Albany: New York's state legislature gave final approval on Friday to same-sex marriages, a key victory for gay rights ahead of the 2012 presidential and congressional elections.

New York will become the sixth and most populous US state to allow gay marriage. State senators voted 33-29 to approve marriage equality legislation introduced by Governor Andrew Cuomo, a Democrat in his first year of office.

"New York has finally torn down the barrier that prevented same-sex couples from exercising the freedom to marry and from receiving the fundamental protections that so many couples and families take for granted," Cuomo said in a statement.

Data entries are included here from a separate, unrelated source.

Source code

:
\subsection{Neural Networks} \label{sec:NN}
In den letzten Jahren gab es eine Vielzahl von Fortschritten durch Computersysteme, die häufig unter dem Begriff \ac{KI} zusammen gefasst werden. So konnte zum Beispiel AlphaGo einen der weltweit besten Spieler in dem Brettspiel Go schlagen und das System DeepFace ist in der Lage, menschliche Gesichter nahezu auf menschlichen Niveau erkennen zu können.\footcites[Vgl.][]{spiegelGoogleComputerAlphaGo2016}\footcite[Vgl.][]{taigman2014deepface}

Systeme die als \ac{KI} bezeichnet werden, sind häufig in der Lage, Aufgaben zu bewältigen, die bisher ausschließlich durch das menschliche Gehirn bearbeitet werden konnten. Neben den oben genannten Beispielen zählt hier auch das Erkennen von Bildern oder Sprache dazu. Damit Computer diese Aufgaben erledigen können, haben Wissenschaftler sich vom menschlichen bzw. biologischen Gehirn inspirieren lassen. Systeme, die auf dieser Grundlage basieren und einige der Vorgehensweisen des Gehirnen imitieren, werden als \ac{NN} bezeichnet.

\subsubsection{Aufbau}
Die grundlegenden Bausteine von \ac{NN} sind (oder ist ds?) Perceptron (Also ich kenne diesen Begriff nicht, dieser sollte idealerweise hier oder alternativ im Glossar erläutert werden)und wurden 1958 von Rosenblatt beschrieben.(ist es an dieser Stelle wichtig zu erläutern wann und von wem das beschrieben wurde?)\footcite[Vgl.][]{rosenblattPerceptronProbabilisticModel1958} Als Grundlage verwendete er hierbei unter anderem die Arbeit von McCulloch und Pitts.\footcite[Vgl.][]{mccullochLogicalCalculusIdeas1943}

After Cuomo signs the bill into law, same-sex weddings can start taking place in New York in 30 days, though religious institutions and nonprofit groups with religious affiliations will not be compelled to officiate at such ceremonies.

"I have to define doing the right thing as treating all persons with equality and that equality includes within the definition of marriage," said Republican Senator Stephen Saland, speaking before the bill was passed.

Cheers erupted in the Senate gallery in the state capital Albany and among a crowd of several hundred people who gathered outside New York City's Stonewall Inn, where riots following a police raid in 1969 sparked the modern gay rights movement.

"It's about time. I want to get married. I want the same rights as anyone else," Caroline Jaeger, 36, a student, who was outside the Stonewall Inn.

But New York's Catholic bishops said they were "deeply disappointed and troubled" by the passage of the bill.

"We always treat our homosexual brothers and sisters with respect, dignity and love. But we just as strongly affirm that marriage is the joining of one man and one woman," the New York State Catholic Conference said in a statement.

New York City Mayor Michael Bloomberg, an advocate for gay marriage who lobbied state lawmakers in recent weeks, said the vote was an "historic triumph for equality and freedom."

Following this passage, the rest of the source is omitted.